6:00 AM EDT, Wednesday, October 30, 2019
Long-suffering natural gas bulls continued their assault on overly complacent short-sellers on Tuesday. The front-month November contract--which expired at the close of Tuesday's trading--soared 15 cents or 6.2% to settle at $2.60/MMBTU, following Monday's 6.4% rally. In just the last two days alone, the November contract rose +14%. Short-sellers were completely blindsided by this rally, though the warning signs were certainly there, with an exceptionally overcrowded short trade and a much colder-than-normal forecast that had been ignored by investors...until it wasn't.

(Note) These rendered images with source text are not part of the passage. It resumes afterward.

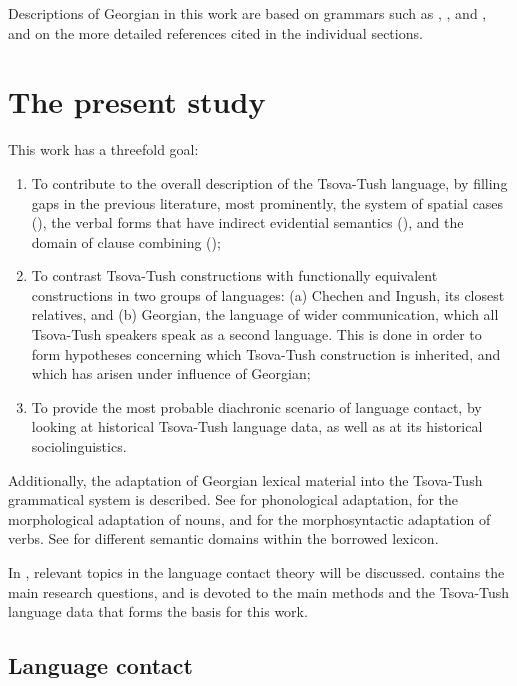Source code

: Descriptions of Georgian in this work are based on grammars such as \textcite{hewitt95}, \textcite{vogt}, and \textcite{shanidze53sapudz}, and on the more detailed references cited in the individual sections.
\pagebreak
\section{The present study} \label{study}

This work has a threefold goal: 

\begin{enumerate} 
	\item To contribute to the overall description of the Tsova-Tush language, by filling gaps in the previous literature, most prominently, the system of spatial cases (), the verbal forms that have indirect evidential semantics (), and the domain of clause combining (); 
	\item To contrast Tsova-Tush constructions with functionally equivalent constructions in two groups of languages: (a) Chechen and Ingush, its closest relatives, and (b) Georgian, the language of wider communication, which all Tsova-Tush speakers speak as a second language. This is done in order to form hypotheses concerning which Tsova-Tush construction is inherited, and which has arisen under influence of Georgian; 
	\item To provide the most probable diachronic scenario of language contact, by looking at historical Tsova-Tush language data, as well as at its historical sociolinguistics. 
\end{enumerate}


Additionally, the adaptation of Georgian lexical material into the Tsova-Tush grammatical system is described. See  for phonological adaptation,  for the morphological adaptation of nouns, and  for the morphosyntactic adaptation of verbs. See  for different semantic domains within the borrowed lexicon.

In , relevant topics in the language contact theory will be discussed.  contains the main research questions, and  is devoted to the main methods and the Tsova-Tush language data that forms the basis for this work.

\subsection{Language contact} \label{theory}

The November 2019 front-month contract expired at the close of trading and will be replaced by the December 2019 contract, which rose 3.3% to $2.64/MMBTU. This will be the highest price for the front-month since September 17. Nonetheless, even with the rally, natural gas prices are still down 17% year-over-year, as shown in the Figure to the right, which the December 2018 contract was at $3.19/MMBTU. Of course, inventories were also 570 BCF lower this time last year, so this year-over-year decline is not illogical.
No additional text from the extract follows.